3 April 2017
Beberapa hari ini saya
mulai membuka kardus-kardus berisi buku-buku saya selama kuliah di Malang. Ada
beberapa buku yang sangat menarik perhatian saya untuk dibaca kembali,
khususnya buku-buku Soe Hok-Gie, baik tulisannya sendiri maupun kumpulan
tulisan sahabat-sahabatnya tentang dirinya. Tidak perlu saya ceritakan siapa
itu Hok-Gie karena ditulisan sebelumnya sudah saya ceritakan tentang sosok
Hok-Gie. Dari 6 buku tentang Hok-Gie yang saya punya, perhatian saya tertuju
kepada satu buku yang diadaptasi dari Skripsi Sarjana Muda-nya Hok-Gie yang
berjudul “Di Bawah Lentera Merah”. Dalam buku ini, Hok-Gie mencoba menarasikan
awal munculnya Komunisme di Indonesia sebelum tahun 1926 yang dimulai dnegan
studi terhadap kaum “Marxis” Indonesia. Dan benang merahnya dimulai dari
Sarekat Islam (SI) Semarang.

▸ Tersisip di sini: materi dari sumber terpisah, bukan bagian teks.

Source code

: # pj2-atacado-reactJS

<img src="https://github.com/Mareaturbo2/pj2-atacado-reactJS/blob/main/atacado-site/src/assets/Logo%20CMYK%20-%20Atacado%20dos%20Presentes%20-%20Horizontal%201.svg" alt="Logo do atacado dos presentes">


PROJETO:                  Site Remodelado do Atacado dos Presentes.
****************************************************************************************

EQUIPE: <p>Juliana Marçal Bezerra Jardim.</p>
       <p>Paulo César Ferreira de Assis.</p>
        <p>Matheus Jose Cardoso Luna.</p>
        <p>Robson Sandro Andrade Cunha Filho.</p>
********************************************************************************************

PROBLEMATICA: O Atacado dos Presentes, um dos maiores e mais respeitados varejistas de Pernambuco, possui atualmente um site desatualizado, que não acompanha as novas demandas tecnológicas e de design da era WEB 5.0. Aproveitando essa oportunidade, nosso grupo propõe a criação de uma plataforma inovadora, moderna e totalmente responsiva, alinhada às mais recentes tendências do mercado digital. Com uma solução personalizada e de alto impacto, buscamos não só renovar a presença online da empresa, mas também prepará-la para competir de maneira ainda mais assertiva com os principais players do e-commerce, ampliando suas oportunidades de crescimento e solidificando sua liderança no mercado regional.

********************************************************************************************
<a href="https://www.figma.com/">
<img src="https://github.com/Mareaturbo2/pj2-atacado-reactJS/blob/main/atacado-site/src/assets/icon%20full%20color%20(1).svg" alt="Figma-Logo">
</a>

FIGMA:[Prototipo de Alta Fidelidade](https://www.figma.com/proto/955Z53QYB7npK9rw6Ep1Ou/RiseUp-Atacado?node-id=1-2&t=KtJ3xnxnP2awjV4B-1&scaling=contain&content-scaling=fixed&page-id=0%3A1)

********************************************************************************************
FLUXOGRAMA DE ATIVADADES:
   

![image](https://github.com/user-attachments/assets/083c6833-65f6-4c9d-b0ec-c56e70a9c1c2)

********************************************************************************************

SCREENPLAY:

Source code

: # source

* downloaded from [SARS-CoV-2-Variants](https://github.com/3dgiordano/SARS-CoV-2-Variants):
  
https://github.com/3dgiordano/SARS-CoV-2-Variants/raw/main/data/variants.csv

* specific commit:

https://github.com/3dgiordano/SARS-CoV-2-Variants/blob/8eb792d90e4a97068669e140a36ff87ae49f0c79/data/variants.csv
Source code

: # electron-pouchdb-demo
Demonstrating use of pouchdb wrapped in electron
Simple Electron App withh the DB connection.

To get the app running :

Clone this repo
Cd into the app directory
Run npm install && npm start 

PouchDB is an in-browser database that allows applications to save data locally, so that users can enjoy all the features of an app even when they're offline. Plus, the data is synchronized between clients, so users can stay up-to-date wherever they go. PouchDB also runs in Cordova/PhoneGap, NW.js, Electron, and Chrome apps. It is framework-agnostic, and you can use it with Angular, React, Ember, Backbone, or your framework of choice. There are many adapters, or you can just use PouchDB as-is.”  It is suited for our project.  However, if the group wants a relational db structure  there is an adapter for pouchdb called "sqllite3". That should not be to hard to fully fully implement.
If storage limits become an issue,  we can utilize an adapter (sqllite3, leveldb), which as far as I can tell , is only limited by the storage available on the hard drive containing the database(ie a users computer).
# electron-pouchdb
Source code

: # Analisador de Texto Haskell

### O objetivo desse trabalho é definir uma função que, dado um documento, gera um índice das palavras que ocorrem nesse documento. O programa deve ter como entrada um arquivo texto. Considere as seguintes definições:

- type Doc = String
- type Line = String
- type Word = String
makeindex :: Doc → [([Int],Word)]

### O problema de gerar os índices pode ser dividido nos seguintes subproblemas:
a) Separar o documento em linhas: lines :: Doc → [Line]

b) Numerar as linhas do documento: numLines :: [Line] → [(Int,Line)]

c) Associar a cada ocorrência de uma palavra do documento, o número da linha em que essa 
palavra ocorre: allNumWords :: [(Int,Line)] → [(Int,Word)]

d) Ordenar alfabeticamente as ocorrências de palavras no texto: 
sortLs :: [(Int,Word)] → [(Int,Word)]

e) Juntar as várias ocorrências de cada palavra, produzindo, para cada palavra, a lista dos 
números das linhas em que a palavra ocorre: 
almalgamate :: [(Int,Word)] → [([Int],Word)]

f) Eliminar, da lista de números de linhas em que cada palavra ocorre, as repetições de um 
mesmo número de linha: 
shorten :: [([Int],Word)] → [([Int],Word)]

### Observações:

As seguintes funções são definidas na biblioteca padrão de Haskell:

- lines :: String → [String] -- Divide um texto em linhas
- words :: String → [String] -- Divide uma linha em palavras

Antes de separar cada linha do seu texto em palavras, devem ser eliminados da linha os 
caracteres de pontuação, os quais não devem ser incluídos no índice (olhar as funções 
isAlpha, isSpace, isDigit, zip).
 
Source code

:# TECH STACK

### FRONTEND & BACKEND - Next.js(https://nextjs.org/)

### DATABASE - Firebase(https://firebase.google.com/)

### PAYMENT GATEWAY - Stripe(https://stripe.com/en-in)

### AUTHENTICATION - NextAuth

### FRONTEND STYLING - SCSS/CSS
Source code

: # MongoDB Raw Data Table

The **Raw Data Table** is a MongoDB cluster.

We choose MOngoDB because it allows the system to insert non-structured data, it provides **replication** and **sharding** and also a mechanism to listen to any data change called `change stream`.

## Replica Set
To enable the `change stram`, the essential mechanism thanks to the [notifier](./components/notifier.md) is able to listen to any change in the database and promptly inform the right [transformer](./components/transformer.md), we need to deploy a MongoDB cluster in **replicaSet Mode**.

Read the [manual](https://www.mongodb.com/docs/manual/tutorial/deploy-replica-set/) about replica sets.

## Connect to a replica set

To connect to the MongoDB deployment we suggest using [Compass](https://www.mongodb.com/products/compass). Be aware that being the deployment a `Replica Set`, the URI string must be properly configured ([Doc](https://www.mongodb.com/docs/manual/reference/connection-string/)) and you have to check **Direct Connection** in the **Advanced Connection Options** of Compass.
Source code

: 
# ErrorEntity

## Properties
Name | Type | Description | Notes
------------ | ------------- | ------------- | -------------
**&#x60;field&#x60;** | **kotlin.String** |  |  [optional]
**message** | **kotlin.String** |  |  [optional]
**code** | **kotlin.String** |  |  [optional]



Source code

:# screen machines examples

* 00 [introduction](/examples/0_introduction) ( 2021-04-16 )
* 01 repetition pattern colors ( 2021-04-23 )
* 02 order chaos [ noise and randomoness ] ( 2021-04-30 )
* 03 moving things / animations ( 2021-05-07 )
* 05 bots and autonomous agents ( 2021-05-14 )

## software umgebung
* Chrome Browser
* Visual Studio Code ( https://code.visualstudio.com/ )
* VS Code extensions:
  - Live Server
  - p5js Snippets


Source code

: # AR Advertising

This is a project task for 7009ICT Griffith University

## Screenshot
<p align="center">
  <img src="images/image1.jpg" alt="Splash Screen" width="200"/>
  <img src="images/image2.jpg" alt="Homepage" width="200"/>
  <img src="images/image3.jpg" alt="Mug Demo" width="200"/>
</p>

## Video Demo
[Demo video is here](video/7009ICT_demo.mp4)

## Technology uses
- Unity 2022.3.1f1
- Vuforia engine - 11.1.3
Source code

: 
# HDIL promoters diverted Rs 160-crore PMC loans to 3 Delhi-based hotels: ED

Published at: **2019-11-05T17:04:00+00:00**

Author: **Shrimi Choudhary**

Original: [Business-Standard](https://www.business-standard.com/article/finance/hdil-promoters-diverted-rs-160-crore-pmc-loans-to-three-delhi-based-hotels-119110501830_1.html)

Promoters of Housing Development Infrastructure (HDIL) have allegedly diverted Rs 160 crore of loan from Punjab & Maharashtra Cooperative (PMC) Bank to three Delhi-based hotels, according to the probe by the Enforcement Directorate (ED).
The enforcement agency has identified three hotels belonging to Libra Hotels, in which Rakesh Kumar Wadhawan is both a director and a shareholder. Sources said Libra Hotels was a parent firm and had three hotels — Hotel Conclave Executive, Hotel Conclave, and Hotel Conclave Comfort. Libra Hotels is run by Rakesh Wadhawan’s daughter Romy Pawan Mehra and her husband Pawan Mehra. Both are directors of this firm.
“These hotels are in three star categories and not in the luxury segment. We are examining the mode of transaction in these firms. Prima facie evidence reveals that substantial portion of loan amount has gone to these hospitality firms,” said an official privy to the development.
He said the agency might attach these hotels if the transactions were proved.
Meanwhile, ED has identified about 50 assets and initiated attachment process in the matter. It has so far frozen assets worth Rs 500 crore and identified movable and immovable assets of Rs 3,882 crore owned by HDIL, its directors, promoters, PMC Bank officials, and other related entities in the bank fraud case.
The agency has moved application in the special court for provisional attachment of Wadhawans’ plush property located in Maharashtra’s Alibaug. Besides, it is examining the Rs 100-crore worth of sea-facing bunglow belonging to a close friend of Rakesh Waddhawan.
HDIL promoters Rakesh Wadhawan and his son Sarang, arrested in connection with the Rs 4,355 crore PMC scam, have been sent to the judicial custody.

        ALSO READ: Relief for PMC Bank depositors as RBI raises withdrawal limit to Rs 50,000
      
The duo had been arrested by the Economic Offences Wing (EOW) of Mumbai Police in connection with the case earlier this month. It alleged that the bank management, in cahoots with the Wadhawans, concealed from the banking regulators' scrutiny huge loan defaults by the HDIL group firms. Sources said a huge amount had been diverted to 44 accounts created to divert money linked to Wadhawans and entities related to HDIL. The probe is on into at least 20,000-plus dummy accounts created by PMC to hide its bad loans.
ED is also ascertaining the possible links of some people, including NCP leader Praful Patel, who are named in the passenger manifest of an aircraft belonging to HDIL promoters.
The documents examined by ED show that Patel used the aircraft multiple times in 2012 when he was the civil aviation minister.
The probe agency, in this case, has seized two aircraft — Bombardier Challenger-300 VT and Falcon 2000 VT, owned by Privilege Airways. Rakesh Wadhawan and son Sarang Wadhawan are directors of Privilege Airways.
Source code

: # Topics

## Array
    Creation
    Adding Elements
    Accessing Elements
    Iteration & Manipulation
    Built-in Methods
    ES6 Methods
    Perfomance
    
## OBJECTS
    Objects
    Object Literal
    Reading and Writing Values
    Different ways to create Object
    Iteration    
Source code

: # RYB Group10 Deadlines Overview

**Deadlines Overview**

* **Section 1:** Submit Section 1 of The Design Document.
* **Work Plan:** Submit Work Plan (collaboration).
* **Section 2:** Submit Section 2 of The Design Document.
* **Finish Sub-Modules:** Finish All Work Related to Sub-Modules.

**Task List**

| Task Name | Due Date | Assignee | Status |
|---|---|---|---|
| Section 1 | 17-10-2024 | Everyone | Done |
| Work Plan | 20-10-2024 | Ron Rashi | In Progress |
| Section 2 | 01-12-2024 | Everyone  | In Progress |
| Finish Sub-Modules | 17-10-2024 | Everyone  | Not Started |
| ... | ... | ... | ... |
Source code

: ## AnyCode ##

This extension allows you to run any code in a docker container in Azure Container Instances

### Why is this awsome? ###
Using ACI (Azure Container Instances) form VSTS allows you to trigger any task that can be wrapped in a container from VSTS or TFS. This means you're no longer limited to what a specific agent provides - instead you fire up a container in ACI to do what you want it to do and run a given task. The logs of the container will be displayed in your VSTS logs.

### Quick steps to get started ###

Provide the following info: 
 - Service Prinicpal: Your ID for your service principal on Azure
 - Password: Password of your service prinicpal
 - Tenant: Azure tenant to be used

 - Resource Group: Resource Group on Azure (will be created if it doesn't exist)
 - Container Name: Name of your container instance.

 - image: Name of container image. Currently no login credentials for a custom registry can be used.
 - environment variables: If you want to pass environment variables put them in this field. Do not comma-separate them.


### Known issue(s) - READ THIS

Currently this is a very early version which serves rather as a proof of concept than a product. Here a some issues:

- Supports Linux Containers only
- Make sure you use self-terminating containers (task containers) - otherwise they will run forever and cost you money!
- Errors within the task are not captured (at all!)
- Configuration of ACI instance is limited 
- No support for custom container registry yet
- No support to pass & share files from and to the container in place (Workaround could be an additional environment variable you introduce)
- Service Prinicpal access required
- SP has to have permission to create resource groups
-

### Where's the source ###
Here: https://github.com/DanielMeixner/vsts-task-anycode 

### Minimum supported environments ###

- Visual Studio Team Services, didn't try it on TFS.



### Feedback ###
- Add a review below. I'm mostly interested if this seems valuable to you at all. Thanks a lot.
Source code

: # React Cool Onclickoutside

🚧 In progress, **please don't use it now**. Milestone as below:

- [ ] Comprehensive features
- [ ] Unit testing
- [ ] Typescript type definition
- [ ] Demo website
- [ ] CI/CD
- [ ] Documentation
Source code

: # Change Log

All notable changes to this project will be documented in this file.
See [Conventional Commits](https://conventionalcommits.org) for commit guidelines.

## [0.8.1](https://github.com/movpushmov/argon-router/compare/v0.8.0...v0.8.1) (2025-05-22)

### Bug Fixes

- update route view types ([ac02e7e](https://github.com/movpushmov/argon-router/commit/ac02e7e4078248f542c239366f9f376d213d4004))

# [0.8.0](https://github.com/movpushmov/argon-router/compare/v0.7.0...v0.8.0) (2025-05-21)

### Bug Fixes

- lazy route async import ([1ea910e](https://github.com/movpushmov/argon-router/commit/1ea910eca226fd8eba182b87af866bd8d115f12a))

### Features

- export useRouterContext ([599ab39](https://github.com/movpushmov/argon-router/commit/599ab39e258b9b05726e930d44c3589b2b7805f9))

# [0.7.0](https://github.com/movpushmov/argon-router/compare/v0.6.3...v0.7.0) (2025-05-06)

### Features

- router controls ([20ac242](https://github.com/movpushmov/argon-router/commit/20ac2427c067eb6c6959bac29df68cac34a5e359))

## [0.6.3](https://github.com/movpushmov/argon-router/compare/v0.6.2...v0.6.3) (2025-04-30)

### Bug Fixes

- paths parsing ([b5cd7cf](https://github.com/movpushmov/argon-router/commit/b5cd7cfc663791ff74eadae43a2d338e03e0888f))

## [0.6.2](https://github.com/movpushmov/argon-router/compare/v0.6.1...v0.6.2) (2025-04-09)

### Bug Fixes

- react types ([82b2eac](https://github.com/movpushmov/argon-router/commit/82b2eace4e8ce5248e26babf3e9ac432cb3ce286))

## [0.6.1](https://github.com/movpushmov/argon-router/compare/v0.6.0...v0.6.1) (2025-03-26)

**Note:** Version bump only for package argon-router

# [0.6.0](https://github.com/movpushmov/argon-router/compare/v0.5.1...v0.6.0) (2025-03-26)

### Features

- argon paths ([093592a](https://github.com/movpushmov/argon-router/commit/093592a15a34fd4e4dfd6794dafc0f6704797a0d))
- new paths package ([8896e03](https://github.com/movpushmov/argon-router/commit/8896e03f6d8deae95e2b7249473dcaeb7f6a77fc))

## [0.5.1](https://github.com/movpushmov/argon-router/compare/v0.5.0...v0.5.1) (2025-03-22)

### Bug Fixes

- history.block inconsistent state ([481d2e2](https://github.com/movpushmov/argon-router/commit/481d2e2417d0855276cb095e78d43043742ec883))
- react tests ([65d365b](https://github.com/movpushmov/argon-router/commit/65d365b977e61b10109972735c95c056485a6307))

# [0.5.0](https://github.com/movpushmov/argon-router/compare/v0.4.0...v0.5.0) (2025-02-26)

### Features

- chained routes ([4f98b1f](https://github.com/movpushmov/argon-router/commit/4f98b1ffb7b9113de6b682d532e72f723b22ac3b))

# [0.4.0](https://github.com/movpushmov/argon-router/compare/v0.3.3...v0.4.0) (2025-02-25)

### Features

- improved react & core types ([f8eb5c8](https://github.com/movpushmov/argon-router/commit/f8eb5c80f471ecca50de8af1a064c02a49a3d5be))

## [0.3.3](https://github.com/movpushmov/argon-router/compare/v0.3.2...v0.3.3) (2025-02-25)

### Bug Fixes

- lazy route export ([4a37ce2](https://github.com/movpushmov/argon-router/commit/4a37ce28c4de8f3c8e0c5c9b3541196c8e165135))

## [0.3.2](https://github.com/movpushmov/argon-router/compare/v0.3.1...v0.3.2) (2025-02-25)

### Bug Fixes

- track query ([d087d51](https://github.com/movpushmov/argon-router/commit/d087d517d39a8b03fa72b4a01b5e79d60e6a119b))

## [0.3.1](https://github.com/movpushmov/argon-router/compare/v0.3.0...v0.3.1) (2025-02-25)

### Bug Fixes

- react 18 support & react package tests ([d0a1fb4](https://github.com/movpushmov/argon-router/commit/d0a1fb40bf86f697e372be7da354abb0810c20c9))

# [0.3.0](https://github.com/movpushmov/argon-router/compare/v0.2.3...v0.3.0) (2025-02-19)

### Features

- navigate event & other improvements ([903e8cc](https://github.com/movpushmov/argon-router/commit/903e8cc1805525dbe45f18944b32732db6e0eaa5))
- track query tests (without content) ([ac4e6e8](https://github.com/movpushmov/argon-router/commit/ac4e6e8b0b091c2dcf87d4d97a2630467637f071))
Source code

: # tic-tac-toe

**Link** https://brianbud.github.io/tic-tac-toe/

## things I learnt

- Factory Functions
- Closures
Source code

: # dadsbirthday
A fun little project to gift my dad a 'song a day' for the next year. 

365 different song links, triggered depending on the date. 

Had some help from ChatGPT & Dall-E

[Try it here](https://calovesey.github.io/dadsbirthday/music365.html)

SI yang awalnya bergereak disisi perdagangan
menjadi pergerakan rakyat.
Dalam Pendahulunya
Hok-Gie menulis bahawa permulaan abad ke-20 merupakan periode dimana terjadi
perubahan sosial yang sangat besar di Tanah Air. Ini terjadi karena
perkembangan pendidikan barat, pertumbuhan penduduk dan mulainya penggunaan
tekhnologi modern di Indonesia. Dalam BAB I buku “Orang-Orang Di Persimpangan
Kiri Jalan”, Hok-Gie menulis bahwa dengan perkenalan Tekhnik Barat yang begitu
menakjubkan, berdiri sekolah-sekolah yang merupakan pintub gerbang ke arah
penguasaan ilmu pengetahuan. Perkenalan dengan pendidikan barat yang berimpit
dengan perubahan serba cepat, kemudian menimbulkan krisis pemikiran di dalam
hati pemuda Indonesia. Perkenalan dengan ide-ide persamaan, kemerdekaan, Hak
Azasi Manusia, martabat bangsa dan lain-lain. dan para pemuda ini melihat
kenyataan sehari-hari hanya berisikan tentang penghinaan terhadap mereka yang
dilakukan Penjajah. Dari pesatnya perkembangan pendidikan inilah Pemuda
Indonesia muil;ai sedikit melakukan perlawanan kepada Belanda.